» **Goal of the exercise**:
Filter the entries below, keeping only lines with "datos".

---------- Data listing

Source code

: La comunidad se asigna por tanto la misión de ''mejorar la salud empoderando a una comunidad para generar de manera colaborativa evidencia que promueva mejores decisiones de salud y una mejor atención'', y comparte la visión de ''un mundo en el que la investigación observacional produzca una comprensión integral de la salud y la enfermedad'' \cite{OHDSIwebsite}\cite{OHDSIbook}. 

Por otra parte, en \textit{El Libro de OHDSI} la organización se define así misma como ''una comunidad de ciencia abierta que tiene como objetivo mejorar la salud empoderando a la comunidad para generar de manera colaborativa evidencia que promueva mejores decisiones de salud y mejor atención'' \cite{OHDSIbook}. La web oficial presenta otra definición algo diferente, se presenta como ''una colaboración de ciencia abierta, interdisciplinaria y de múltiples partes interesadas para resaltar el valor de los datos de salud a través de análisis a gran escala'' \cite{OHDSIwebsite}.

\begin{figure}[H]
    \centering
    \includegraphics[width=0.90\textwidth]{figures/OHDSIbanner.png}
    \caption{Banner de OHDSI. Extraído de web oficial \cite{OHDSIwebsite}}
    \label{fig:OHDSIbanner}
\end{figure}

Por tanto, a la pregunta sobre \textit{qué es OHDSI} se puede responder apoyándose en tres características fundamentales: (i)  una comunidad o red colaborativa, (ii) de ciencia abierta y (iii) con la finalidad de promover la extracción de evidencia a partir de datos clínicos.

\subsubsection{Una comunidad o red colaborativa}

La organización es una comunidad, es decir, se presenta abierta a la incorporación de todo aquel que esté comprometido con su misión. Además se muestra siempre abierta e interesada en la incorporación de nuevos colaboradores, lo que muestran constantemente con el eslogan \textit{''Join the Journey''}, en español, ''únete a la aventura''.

--------------------

» **Reply**:
Por otra parte, en \textit{El Libro de OHDSI} la organización se define así misma como ''una comunidad de ciencia abierta que tiene como objetivo mejorar la salud empoderando a la comunidad para generar de manera colaborativa evidencia que promueva mejores decisiones de salud y mejor atención'' \cite{OHDSIbook}. La web oficial presenta otra definición algo diferente, se presenta como ''una colaboración de ciencia abierta, interdisciplinaria y de múltiples partes interesadas para resaltar el valor de los datos de salud a través de análisis a gran escala'' \cite{OHDSIwebsite}.
Por tanto, a la pregunta sobre \textit{qué es OHDSI} se puede responder apoyándose en tres características fundamentales: (i)  una comunidad o red colaborativa, (ii) de ciencia abierta y (iii) con la finalidad de promover la extracción de evidencia a partir de datos clínicos.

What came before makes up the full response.